2021年10月12日に20周年を迎えた「逆転裁判シリーズ」。有観客&オンライン生配信での20周年記念オーケストラコンサートの開催されるなど、今なおファンからの人気が高い作品です。シリーズ全作品をほぼ遊びとおした私も「逆転裁判シリーズ」の魅力にやられた一人です。
しかしながら、シリーズの最新作は2018年4月に発売された「大逆転裁判2 -成歩堂龍ノ介の覺悟-」、「逆転裁判」の純正ナンバリングになると2016年6月の「逆転裁判6」まで遡ることになります。その後多様なプラットフォームへの配信や「逆転裁判123」「大逆転裁判1&2」等の過去作詰め合わせも定期的に発表していますが、「逆転裁判」の名を冠した新しいタイトルはここ数年発表されていません。ファンとしてなんとも寂しい日々が続いている次第です。
本記事は、なぜ新作がでないのか?に対する私見です。

新要素が思いつかない

ビデオゲームはそれを遊ぶ様々な環境と共に進化してゆくものでしょう。初代「逆転裁判」が発表されたのは今は懐かしいゲームボーイアドバンスでした。
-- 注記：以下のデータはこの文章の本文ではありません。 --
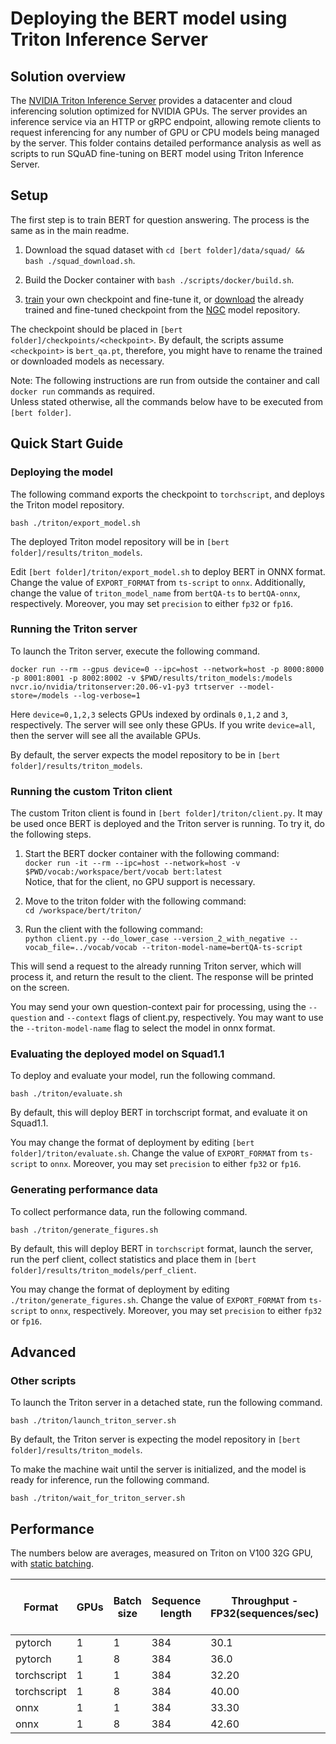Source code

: # Deploying the BERT model using Triton Inference Server

## Solution overview

The [NVIDIA Triton Inference Server](https://github.com/NVIDIA/trtis-inference-server) provides a datacenter and cloud inferencing solution optimized for NVIDIA GPUs. The server provides an inference service via an HTTP or gRPC endpoint, allowing remote clients to request inferencing for any number of GPU or CPU models being managed by the server. 
This folder contains detailed performance analysis as well as scripts to run SQuAD fine-tuning on BERT model using Triton Inference Server. 

## Setup

The first step is to train BERT for question answering. The process is the same as in the main readme. 

1. Download the squad dataset with `cd [bert folder]/data/squad/ && bash ./squad_download.sh`. 

2. Build the Docker container with `bash ./scripts/docker/build.sh`. 

3. [train](https://github.com/NVIDIA/DeepLearningExamples/tree/master/PyTorch/LanguageModeling/BERT#training-process) your own checkpoint and fine-tune it, or [download](https://ngc.nvidia.com/catalog/models/nvidia:bert_large_pyt_amp_ckpt_squad_qa1_1/files) the already trained and fine-tuned checkpoint from the [NGC](https://ngc.nvidia.com/catalog/models/nvidia:bert_large_pyt_amp_ckpt_squad_qa1_1/files) model repository. 

The checkpoint should be placed in `[bert folder]/checkpoints/<checkpoint>`. By default, the scripts assume `<checkpoint>` is `bert_qa.pt`, therefore, you might have to rename the trained or downloaded models as necessary. 

Note: The following instructions are run from outside the container and call `docker run` commands as required. \
Unless stated otherwise, all the commands below have to be executed from `[bert folder]`. 

## Quick Start Guide

### Deploying the model

The following command exports the checkpoint to `torchscript`, and deploys the Triton model repository. 

`bash ./triton/export_model.sh` 

The deployed Triton model repository will be in `[bert folder]/results/triton_models`. 

Edit `[bert folder]/triton/export_model.sh` to deploy BERT in ONNX format. 
Change the value of `EXPORT_FORMAT` from `ts-script` to `onnx`. Additionally, change the value of `triton_model_name` from `bertQA-ts` to `bertQA-onnx`, respectively. 
Moreover, you may set `precision` to either `fp32` or `fp16`. 

### Running the Triton server

To launch the Triton server, execute the following command. 

`docker run --rm --gpus device=0 --ipc=host --network=host -p 8000:8000 -p 8001:8001 -p 8002:8002 -v $PWD/results/triton_models:/models nvcr.io/nvidia/tritonserver:20.06-v1-py3 trtserver --model-store=/models --log-verbose=1`

Here `device=0,1,2,3` selects GPUs indexed by ordinals `0,1,2` and `3`, respectively. The server will see only these GPUs. If you write `device=all`, then the server will see all the available GPUs. 

By default, the server expects the model repository to be in `[bert folder]/results/triton_models`. 

### Running the custom Triton client

The custom Triton client is found in `[bert folder]/triton/client.py`. 
It may be used once BERT is deployed and the Triton server is running. To try it, do the following steps. 

1. Start the BERT docker container with the following command: \
`docker run -it --rm --ipc=host --network=host -v $PWD/vocab:/workspace/bert/vocab bert:latest` \
Notice, that for the client, no GPU support is necessary. 

2. Move to the triton folder with the following command: \
`cd /workspace/bert/triton/` 

3. Run the client with the following command: \
`python client.py --do_lower_case --version_2_with_negative --vocab_file=../vocab/vocab --triton-model-name=bertQA-ts-script` 

This will send a request to the already running Triton server, which will process it, and return the result to the client. The response will be printed on the screen. 

You may send your own question-context pair for processing, using the `--question` and `--context` flags of client.py, respectively. 
You may want to use the `--triton-model-name` flag to select the model in onnx format. 

### Evaluating the deployed model on Squad1.1

To deploy and evaluate your model, run the following command. 

`bash ./triton/evaluate.sh` 

By default, this will deploy BERT in torchscript format, and evaluate it on Squad1.1. 

You may change the format of deployment by editing `[bert folder]/triton/evaluate.sh`. 
Change the value of `EXPORT_FORMAT` from `ts-script` to `onnx`. Moreover, you may set `precision` to either `fp32` or `fp16`. 

### Generating performance data

To collect performance data, run the following command. 

`bash ./triton/generate_figures.sh` 

By default, this will deploy BERT in `torchscript` format, launch the server, run the perf client, collect statistics and place them in `[bert folder]/results/triton_models/perf_client`. 

You may change the format of deployment by editing `./triton/generate_figures.sh`. Change the value of `EXPORT_FORMAT` from `ts-script` to `onnx`, respectively. 
Moreover, you may set `precision` to either `fp32` or `fp16`. 

## Advanced

### Other scripts

To launch the Triton server in a detached state, run the following command. 

`bash ./triton/launch_triton_server.sh` 

By default, the Triton server is expecting the model repository in `[bert folder]/results/triton_models`. 

To make the machine wait until the server is initialized, and the model is ready for inference, run the following command. 

`bash ./triton/wait_for_triton_server.sh` 

## Performance

The numbers below are averages, measured on Triton on V100 32G GPU, with [static batching](https://docs.nvidia.com/deeplearning/sdk/tensorrt-inference-server-guide/docs/model_configuration.html#scheduling-and-batching). 

| Format | GPUs | Batch size | Sequence length | Throughput - FP32(sequences/sec) | Throughput - mixed precision(sequences/sec) | Throughput speedup (mixed precision/FP32)  |
|--------|------|------------|-----------------|----------------------------------|---------------------------------------------|--------------------------------------------|
|pytorch      | 1 | 1 | 384 | 30.1 | 28.0  | 0.93x | 
|pytorch      | 1 | 8 | 384 | 36.0 | 116.8 | 3.24x | 
|torchscript  | 1 | 1 | 384 | 32.20 | 38.40 | 1.19x | 
|torchscript  | 1 | 8 | 384 | 40.00 | 134.40 | 3.36x | 
|onnx         | 1 | 1 | 384 | 33.30 | 92.00 | 2.76x | 
|onnx         | 1 | 8 | 384 | 42.60 | 165.30 | 3.88x |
横長な画面の中で、「待った!」「異議あり!」が弁護側、検事側から飛び交い、まさに右へ左への大きく「ゆさぶり」をしながら展開してゆく物語は実にドラマティックなものでした。
「逆転裁判 蘇る逆転」からはニンテンドーDSでの発売。2画面とタッチペン操作が出来るハードの特性を生かし、捜査パートなどでタッチペンを利用した体感的な「カガク捜査」を楽しむことができました。
シリーズが続くごとに「逆転裁判」は様々な新要素を盛り込んできました。しかしながらそれらは新作に行くほど目新しさは薄くなり、先細りになっていたように思います。裁判パートにおける推理と解決が物語のクライマックスであり、そこに至るまでの伏線回収や情報集めの為に、捜査パートで推理を行う「サイコロック」はとても面白いものでした。しかし、(そこにまだ隠されている真実が垣間見えるとしても)推理ではないく相手の「癖」を見つけて指摘することで突破口を開く「みぬく」は非論理的で難癖としか感じられないものだったし、相手の「ココロ」の状態を喜怒哀楽の四種に振り分けて相手の心理状況を探る「ココロスコープ」も筋書を強引に通すために作られた感じが否めないものでした。

何と戦うのか

逆転裁判シリーズでは様々な敵役が登場します。ゲームを通してプレイヤーたちは様々な敵役やその背景にある価値観や理不尽と戦ってきました。犯人役も、本来証拠や意見をぶつけ合い真実を見つけだす相手の検事、弁護士が「守る」はずの依頼主、既に亡くなっている相手(やはり「逆転裁判3」は”怪作”だと思う)、弁護士の師匠、一緒に捜査をする相手の刑事、そして国王ひいては法律そのもの、国家ぐるみの巨悪。
戦う相手が変われば、その時に問われているものも変わります。「弁護士はどうあるべきか」「弁護士が裁判を通して見つけるものは何か」「弁護士が救えるものは誰か」「過去に向き合い人は変われるのか」「弁護士は裁判で他者の心の闇を晴らすことができるのか」「弁護士が取り扱う法とはどのようなものであるべきか」「巨悪に立ち向かうとき弁護士が信じるものはなにか」等変化してゆきますが、シリーズが進むにつれて戦う相手も大きな存在となり、物語も長くなってゆきます。戦う相手はどこにいるのか?というのを問い直す必要があるのかもしれません。(それほどに「逆転裁判6」や「大逆転裁判1&2」で問うたものは現実にも繋がる重大な問題だったといえます)物語が長く重厚になることで得られる面白さはあるけれども、まだ「逆転裁判シリーズ」を遊んでいない人にとってそれがハードルにならないほどの、気軽に遊べる作品であることもまた必要だとは思います。

誰か忘れていませんか

逆転裁判シリーズ20周年を記念して、20周年記念サイトが発表されました。

20周年サイトのロゴには「逆転裁判」シリーズのメインキャラクター成歩堂龍一と「大逆転裁判」シリーズのメインキャラクター成歩堂龍之介がそれぞれ背中合わせで描かれています。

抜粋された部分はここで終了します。